─── Material provided
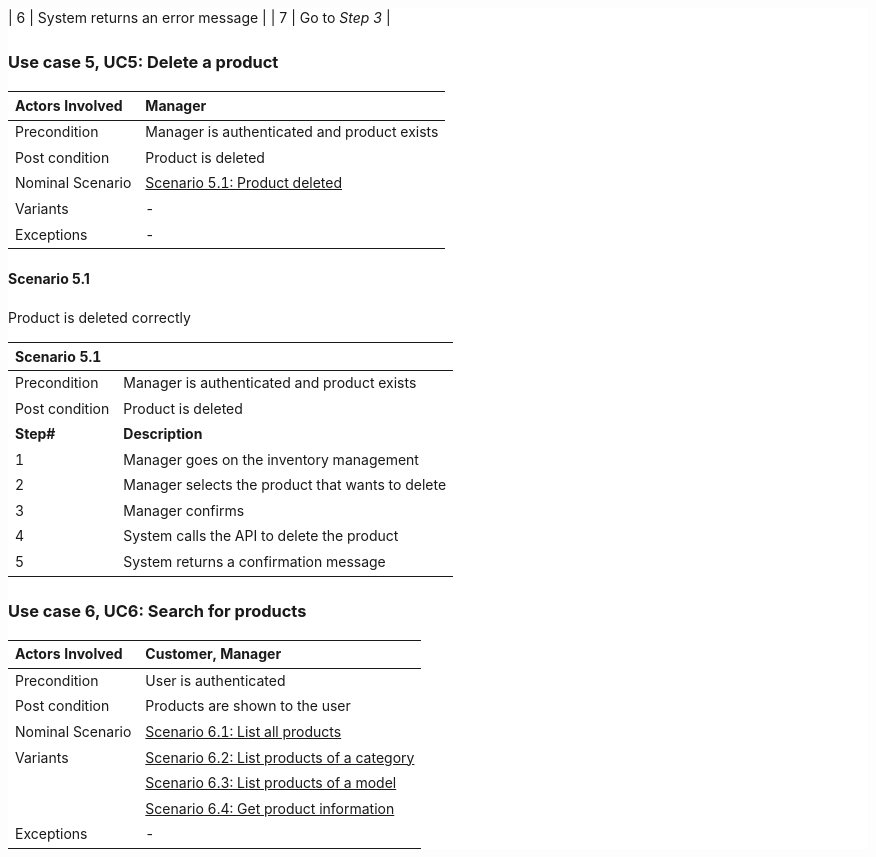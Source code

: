 | 6              | System returns an error message                  |
| 7              | Go to _Step 3_                                   |

### Use case 5, UC5: Delete a product

| Actors Involved  | Manager                                       |
| :--------------- | :-------------------------------------------- |
| Precondition     | Manager is authenticated and product exists   |
| Post condition   | Product is deleted                            |
| Nominal Scenario | [Scenario 5.1: Product deleted](#scenario-51) |
| Variants         | -                                             |
| Exceptions       | -                                             |

#### Scenario 5.1

Product is deleted correctly

| Scenario 5.1   |                                                  |
| :------------- | :----------------------------------------------- |
| Precondition   | Manager is authenticated and product exists      |
| Post condition | Product is deleted                               |
| **Step#**      | **Description**                                  |
| 1              | Manager goes on the inventory management         |
| 2              | Manager selects the product that wants to delete |
| 3              | Manager confirms                                 |
| 4              | System calls the API to delete the product       |
| 5              | System returns a confirmation message            |

### Use case 6, UC6: Search for products

| Actors Involved  | Customer, Manager                                         |
| :--------------- | :-------------------------------------------------------- |
| Precondition     | User is authenticated                                     |
| Post condition   | Products are shown to the user                            |
| Nominal Scenario | [Scenario 6.1: List all products](#scenario-61)           |
| Variants         | [Scenario 6.2: List products of a category](#scenario-62) |
|                  | [Scenario 6.3: List products of a model](#scenario-63)    |
|                  | [Scenario 6.4: Get product information](#scenario-64)     |
| Exceptions       | -                                                         |
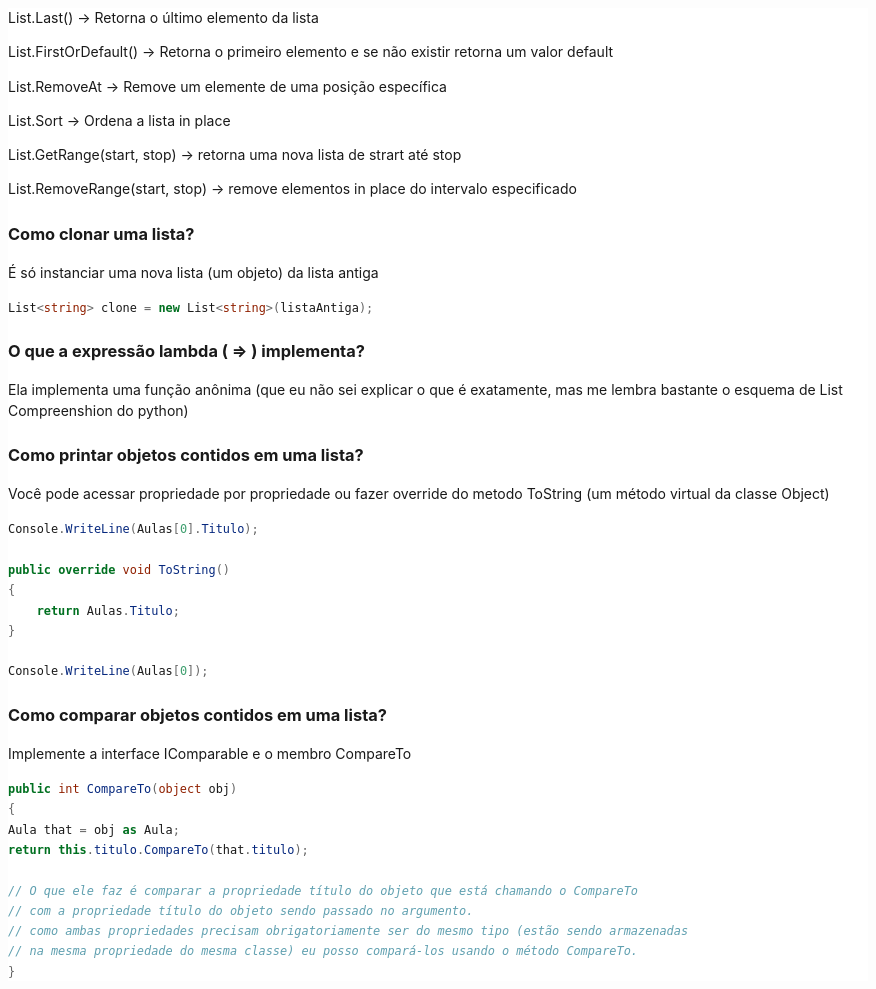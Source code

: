 List.Last() → Retorna o último elemento da lista

List.FirstOrDefault() → Retorna o primeiro elemento e se não existir retorna um valor default

List.RemoveAt → Remove um elemente de uma posição específica

List.Sort → Ordena a lista in place

List.GetRange(start, stop) → retorna uma nova lista de strart até stop

List.RemoveRange(start, stop) → remove elementos in place do intervalo especificado

### Como clonar uma lista?

É só instanciar uma nova lista (um objeto)  da lista antiga

```csharp
List<string> clone = new List<string>(listaAntiga);
```

### O que a expressão lambda ( ⇒ ) implementa?

Ela implementa uma função anônima (que eu não sei explicar o que é exatamente, mas me lembra bastante o esquema de List Compreenshion do python)

### Como printar objetos contidos em uma lista?

Você pode acessar propriedade por propriedade ou fazer override do metodo ToString (um método virtual da classe Object)

```csharp
Console.WriteLine(Aulas[0].Titulo);

public override void ToString()
{
	return Aulas.Titulo;
}

Console.WriteLine(Aulas[0]);
```

### Como comparar objetos contidos em uma lista?

Implemente a interface IComparable e o membro CompareTo

```csharp
public int CompareTo(object obj)
{
Aula that = obj as Aula;
return this.titulo.CompareTo(that.titulo);

// O que ele faz é comparar a propriedade título do objeto que está chamando o CompareTo
// com a propriedade título do objeto sendo passado no argumento.
// como ambas propriedades precisam obrigatoriamente ser do mesmo tipo (estão sendo armazenadas
// na mesma propriedade do mesma classe) eu posso compará-los usando o método CompareTo.
}
```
──────
To do ::
Search the lines above for the string "exists" and copy each line that has it.

Exercise result ::
| Precondition     | Manager is authenticated and product exists   |
| Precondition   | Manager is authenticated and product exists      |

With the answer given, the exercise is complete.